Let’s start with Felix. For the first three innings, he pitched as well as is humanly possible. This wasn’t the Felix we saw in years past, where he’d just pound the zone with fastballs and take a beating early. He went after Austin Jackson with two sinkers, then a curve and a change-up for the strikeout. He setup Johnny Damon with a couple of sinkers, then threw him an 0-2 curve before blowing him away with a four seam fastball up and away. He established his fastball, but he didn’t make it the only pitch in his repertoire.
Even in the fourth, he didn’t pitch badly despite giving up two runs. Jackson hit a flare up the middle for an infield single, and then Damon hit a groundball that’s an easy out if Kotchman isn’t holding the runner on. Miguel Cabrera took a fastball at the knees into the gap for a double, but that’s why he’s one of the best hitters in baseball. With the tying run at second base, Felix busted out the nasty stuff, and stranded Cabrera in scoring position.
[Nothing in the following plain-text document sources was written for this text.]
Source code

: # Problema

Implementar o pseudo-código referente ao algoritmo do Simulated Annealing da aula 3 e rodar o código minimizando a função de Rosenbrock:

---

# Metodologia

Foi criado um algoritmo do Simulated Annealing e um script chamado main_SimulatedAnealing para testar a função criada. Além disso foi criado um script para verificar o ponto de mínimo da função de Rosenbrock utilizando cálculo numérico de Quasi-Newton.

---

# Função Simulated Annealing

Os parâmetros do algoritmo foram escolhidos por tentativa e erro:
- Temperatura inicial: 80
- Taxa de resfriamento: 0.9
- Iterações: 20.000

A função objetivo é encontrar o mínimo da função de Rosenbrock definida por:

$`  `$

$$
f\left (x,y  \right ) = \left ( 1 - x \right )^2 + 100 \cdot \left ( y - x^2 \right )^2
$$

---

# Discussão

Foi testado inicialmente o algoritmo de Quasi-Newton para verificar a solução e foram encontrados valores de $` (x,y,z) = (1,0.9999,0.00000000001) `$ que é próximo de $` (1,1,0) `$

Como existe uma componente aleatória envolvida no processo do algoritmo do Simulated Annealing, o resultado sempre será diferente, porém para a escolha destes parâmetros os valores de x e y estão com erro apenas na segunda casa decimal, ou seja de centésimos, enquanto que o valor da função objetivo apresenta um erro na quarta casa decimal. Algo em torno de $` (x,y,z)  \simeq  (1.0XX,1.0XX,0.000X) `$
He wasn’t as efficient as he could have been, especially with the big lead, but this was one of those nights where the other team didn’t stand much of a chance. He was overpowering, racking up nine strikeouts and simply looking unhittable for long stretches. The Tigers weren’t winning tonight. Not with that version of Felix on the mound.
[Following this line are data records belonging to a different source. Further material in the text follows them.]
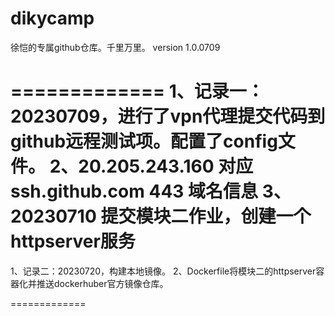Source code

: # dikycamp
徐恺的专属github仓库。千里万里。
version 1.0.0709

=============
1、记录一：20230709，进行了vpn代理提交代码到github远程测试项。配置了config文件。
2、20.205.243.160  对应ssh.github.com 443 域名信息
3、20230710 提交模块二作业，创建一个httpserver服务
=============
1、记录二：20230720，构建本地镜像。
2、Dockerfile将模块二的httpserver容器化并推送dockerhuber官方镜像仓库。

=============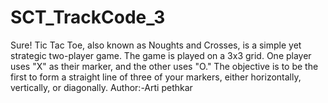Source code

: # SCT_TrackCode_3
Sure! Tic Tac Toe, also known as Noughts and Crosses, is a simple yet strategic two-player game. The game is played on a 3x3 grid. One player uses "X" as their marker, and the other uses "O." The objective is to be the first to form a straight line of three of your markers, either horizontally, vertically, or diagonally.
 Author:-Arti pethkar
 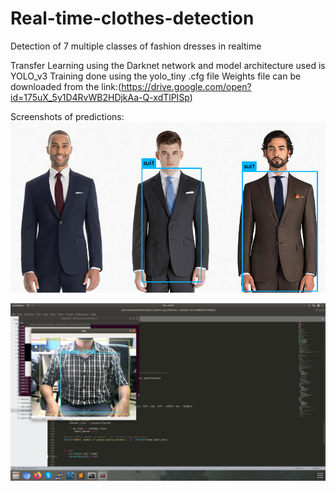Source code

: # Real-time-clothes-detection
Detection of 7 multiple classes of fashion dresses in realtime

Transfer Learning using the Darknet network and model architecture used is YOLO_v3
Training done using the yolo_tiny .cfg file
Weights file can be downloaded from the link:(https://drive.google.com/open?id=175uX_5y1D4RvWB2HDjkAa-Q-xdTlPISp)

Screenshots of predictions:
![](images/img1.jpg)

![](images/img2.png)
Of course, the M’s didn’t need Felix to pitch a shutout tonight, because the offense busted out for 11 runs, which didn’t seem possible for the first ten games of the season. The top of the order showed how this team is going to create runs this year, as Ichiro, Figgins, and Gutierrez combined to go 5 for 11 with 3 walks and a couple of stolen bases. You don’t need Adrian Gonzalez to drive in runs when your top three hitters get on base eight times. The M’s still didn’t show any power, with only the one extra base hit, but six walks and 11 singles work too. The M’s won’t always find this many holes, but neither will they always hit every ball right at someone like they did the first week of the season. Regression to the mean can be fun when you’ve been running overly cold, and that’s basically what we saw tonight.
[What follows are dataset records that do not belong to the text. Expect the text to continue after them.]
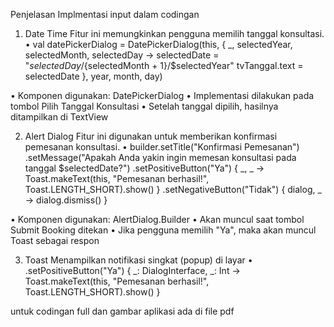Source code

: Penjelasan Implmentasi input dalam codingan
1)	Date Time
Fitur ini memungkinkan pengguna memilih tanggal konsultasi.
•	val datePickerDialog = DatePickerDialog(this,
    { _, selectedYear, selectedMonth, selectedDay ->
        selectedDate = "$selectedDay/${selectedMonth + 1}/$selectedYear"
        tvTanggal.text = selectedDate
    }, year, month, day)

•	Komponen digunakan: DatePickerDialog
•	Implementasi dilakukan pada tombol Pilih Tanggal Konsultasi
•	Setelah tanggal dipilih, hasilnya ditampilkan di TextView

2)	Alert Dialog
Fitur ini digunakan untuk memberikan konfirmasi pemesanan konsultasi.
•	builder.setTitle("Konfirmasi Pemesanan")
    .setMessage("Apakah Anda yakin ingin memesan konsultasi pada tanggal $selectedDate?")
    .setPositiveButton("Ya") { _, _ ->
        Toast.makeText(this, "Pemesanan berhasil!", Toast.LENGTH_SHORT).show()
    }
    .setNegativeButton("Tidak") { dialog, _ ->
        dialog.dismiss()
    }

•	Komponen digunakan: AlertDialog.Builder
•	Akan muncul saat tombol Submit Booking ditekan
•	Jika pengguna memilih "Ya", maka akan muncul Toast sebagai respon

3)	Toast
Menampilkan notifikasi singkat (popup) di layar
•	.setPositiveButton("Ya") { _: DialogInterface, _: Int ->
    Toast.makeText(this, "Pemesanan berhasil!", Toast.LENGTH_SHORT).show()
}


untuk codingan full dan gambar aplikasi ada di file pdf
Of all the hitters to single out, I’m going to go with Rob Johnson. A year ago, he combined a lack of power and contact ability with a frustratingly terrible approach at the plate. He chased pitches out of the zone and regularly got himself out, rarely worked counts, and was generally useless at the plate. He’s shown significantly more selectivity this year, and tonight, drew his fourth and fifth walks of the season, despite having just 23 plate appearances. He still can’t hit, but it seems like he may have learned that he can’t hit, and he’s now willing to adopt the Chone Figgins approach, rarely swinging unless he has to. Given his skillset, that’s not a bad idea. He’s still going to find new and creative ways to frustrate us with passed balls and easy drops, but if he’s willing to take the free pass when its offered, he might yet turn out to be moderately useful.
M’s go for .500 tomorrow, but they do it against Justin Verlander, who is the Tigers version of Felix. He has knockout stuff, but also can run up high pitch counts and get himself out of the game in the 6th inning against teams who are willing to make him work. Be nice to see the M’s steal one and even up the record, which should finally silence the last of the crazies who were freaking out a few days ago.